Noordhollands Dagblad
- Type: Daily
- Owner: Mediahuis
- Publisher: T. Klein, M. Moos
- Editor: Hugo Schneider
- Language: Dutch
- Headquarters: Edisonweg 10, Alkmaar, Netherlands
- Circulation: 155,000 (2001)
- Website: noordhollandsdagblad.nl

= Noordhollands Dagblad =

Dutch newspaper

Noordhollands Dagblad (NHD) is a Dutch newspaper covering North Holland in the northwest of the country.
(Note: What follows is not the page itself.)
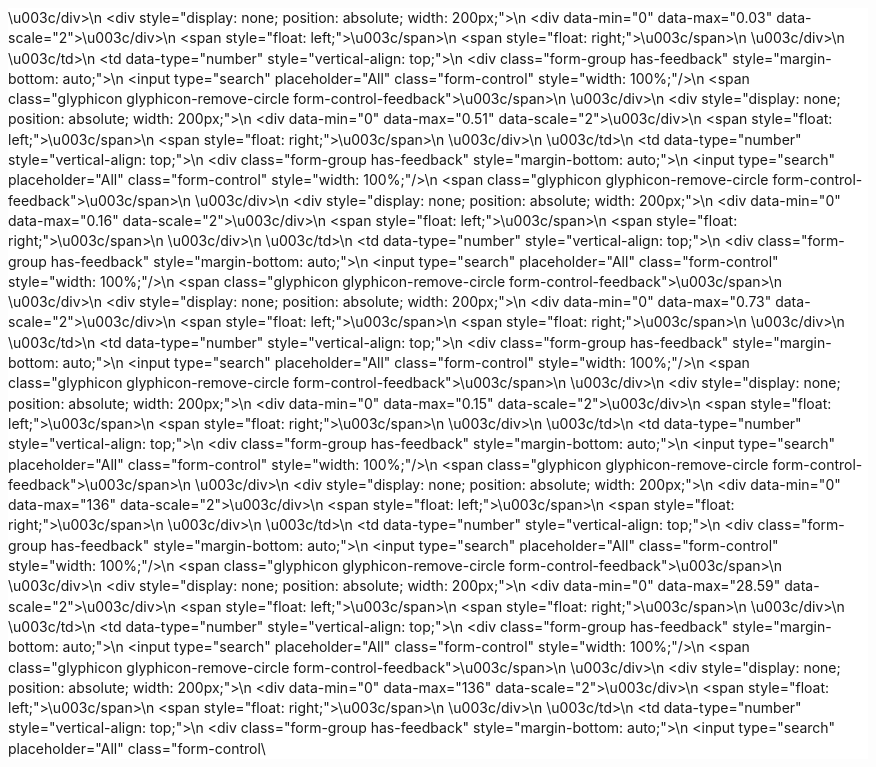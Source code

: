 \u003c/div>\n    <div style=\"display: none; position: absolute; width: 200px;\">\n      <div data-min=\"0\" data-max=\"0.03\" data-scale=\"2\">\u003c/div>\n      <span style=\"float: left;\">\u003c/span>\n      <span style=\"float: right;\">\u003c/span>\n    \u003c/div>\n  \u003c/td>\n  <td data-type=\"number\" style=\"vertical-align: top;\">\n    <div class=\"form-group has-feedback\" style=\"margin-bottom: auto;\">\n      <input type=\"search\" placeholder=\"All\" class=\"form-control\" style=\"width: 100%;\"/>\n      <span class=\"glyphicon glyphicon-remove-circle form-control-feedback\">\u003c/span>\n    \u003c/div>\n    <div style=\"display: none; position: absolute; width: 200px;\">\n      <div data-min=\"0\" data-max=\"0.51\" data-scale=\"2\">\u003c/div>\n      <span style=\"float: left;\">\u003c/span>\n      <span style=\"float: right;\">\u003c/span>\n    \u003c/div>\n  \u003c/td>\n  <td data-type=\"number\" style=\"vertical-align: top;\">\n    <div class=\"form-group has-feedback\" style=\"margin-bottom: auto;\">\n      <input type=\"search\" placeholder=\"All\" class=\"form-control\" style=\"width: 100%;\"/>\n      <span class=\"glyphicon glyphicon-remove-circle form-control-feedback\">\u003c/span>\n    \u003c/div>\n    <div style=\"display: none; position: absolute; width: 200px;\">\n      <div data-min=\"0\" data-max=\"0.16\" data-scale=\"2\">\u003c/div>\n      <span style=\"float: left;\">\u003c/span>\n      <span style=\"float: right;\">\u003c/span>\n    \u003c/div>\n  \u003c/td>\n  <td data-type=\"number\" style=\"vertical-align: top;\">\n    <div class=\"form-group has-feedback\" style=\"margin-bottom: auto;\">\n      <input type=\"search\" placeholder=\"All\" class=\"form-control\" style=\"width: 100%;\"/>\n      <span class=\"glyphicon glyphicon-remove-circle form-control-feedback\">\u003c/span>\n    \u003c/div>\n    <div style=\"display: none; position: absolute; width: 200px;\">\n      <div data-min=\"0\" data-max=\"0.73\" data-scale=\"2\">\u003c/div>\n      <span style=\"float: left;\">\u003c/span>\n      <span style=\"float: right;\">\u003c/span>\n    \u003c/div>\n  \u003c/td>\n  <td data-type=\"number\" style=\"vertical-align: top;\">\n    <div class=\"form-group has-feedback\" style=\"margin-bottom: auto;\">\n      <input type=\"search\" placeholder=\"All\" class=\"form-control\" style=\"width: 100%;\"/>\n      <span class=\"glyphicon glyphicon-remove-circle form-control-feedback\">\u003c/span>\n    \u003c/div>\n    <div style=\"display: none; position: absolute; width: 200px;\">\n      <div data-min=\"0\" data-max=\"0.15\" data-scale=\"2\">\u003c/div>\n      <span style=\"float: left;\">\u003c/span>\n      <span style=\"float: right;\">\u003c/span>\n    \u003c/div>\n  \u003c/td>\n  <td data-type=\"number\" style=\"vertical-align: top;\">\n    <div class=\"form-group has-feedback\" style=\"margin-bottom: auto;\">\n      <input type=\"search\" placeholder=\"All\" class=\"form-control\" style=\"width: 100%;\"/>\n      <span class=\"glyphicon glyphicon-remove-circle form-control-feedback\">\u003c/span>\n    \u003c/div>\n    <div style=\"display: none; position: absolute; width: 200px;\">\n      <div data-min=\"0\" data-max=\"136\" data-scale=\"2\">\u003c/div>\n      <span style=\"float: left;\">\u003c/span>\n      <span style=\"float: right;\">\u003c/span>\n    \u003c/div>\n  \u003c/td>\n  <td data-type=\"number\" style=\"vertical-align: top;\">\n    <div class=\"form-group has-feedback\" style=\"margin-bottom: auto;\">\n      <input type=\"search\" placeholder=\"All\" class=\"form-control\" style=\"width: 100%;\"/>\n      <span class=\"glyphicon glyphicon-remove-circle form-control-feedback\">\u003c/span>\n    \u003c/div>\n    <div style=\"display: none; position: absolute; width: 200px;\">\n      <div data-min=\"0\" data-max=\"28.59\" data-scale=\"2\">\u003c/div>\n      <span style=\"float: left;\">\u003c/span>\n      <span style=\"float: right;\">\u003c/span>\n    \u003c/div>\n  \u003c/td>\n  <td data-type=\"number\" style=\"vertical-align: top;\">\n    <div class=\"form-group has-feedback\" style=\"margin-bottom: auto;\">\n      <input type=\"search\" placeholder=\"All\" class=\"form-control\" style=\"width: 100%;\"/>\n      <span class=\"glyphicon glyphicon-remove-circle form-control-feedback\">\u003c/span>\n    \u003c/div>\n    <div style=\"display: none; position: absolute; width: 200px;\">\n      <div data-min=\"0\" data-max=\"136\" data-scale=\"2\">\u003c/div>\n      <span style=\"float: left;\">\u003c/span>\n      <span style=\"float: right;\">\u003c/span>\n    \u003c/div>\n  \u003c/td>\n  <td data-type=\"number\" style=\"vertical-align: top;\">\n    <div class=\"form-group has-feedback\" style=\"margin-bottom: auto;\">\n      <input type=\"search\" placeholder=\"All\" class=\"form-control\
It appears in eight regional editions:

| Newspaper | Editorial seat | Earliest predecessor | Started |
|---|---|---|---|
| Alkmaarsche Courant | Alkmaar | Noord-Hollandsche Courant | 1796‑12‑14 |
| Dagblad Kennemerland | Beverwijk | Nieuws- en Advertentieblad Kennemerland | 1873-10-04 |
| Dagblad Waterland | Purmerend | Nieuwe Noordhollandse Courant | 1945 |
| Dagblad voor West-Friesland | Hoorn | Vrĳe Hoornse Courant: dagblad voor West-Friesland | 1945 |
| Dagblad Zaanstreek | Zaandam | De Zaanlander (merged with De Typhoon) | 1886 |
| Enkhuizer Courant | Hoorn |  | 1870 |
| Helderse Courant | Den Helder | ' t Vliegend Blaadje | 1873-01-11 |
| Schager Courant | Schagen | Algemeen Nieuws-, Advertentie- en Landbouwblad | 1857-10-01 |

Noordhollands Dagblad employed in 2010 some 150 journalists.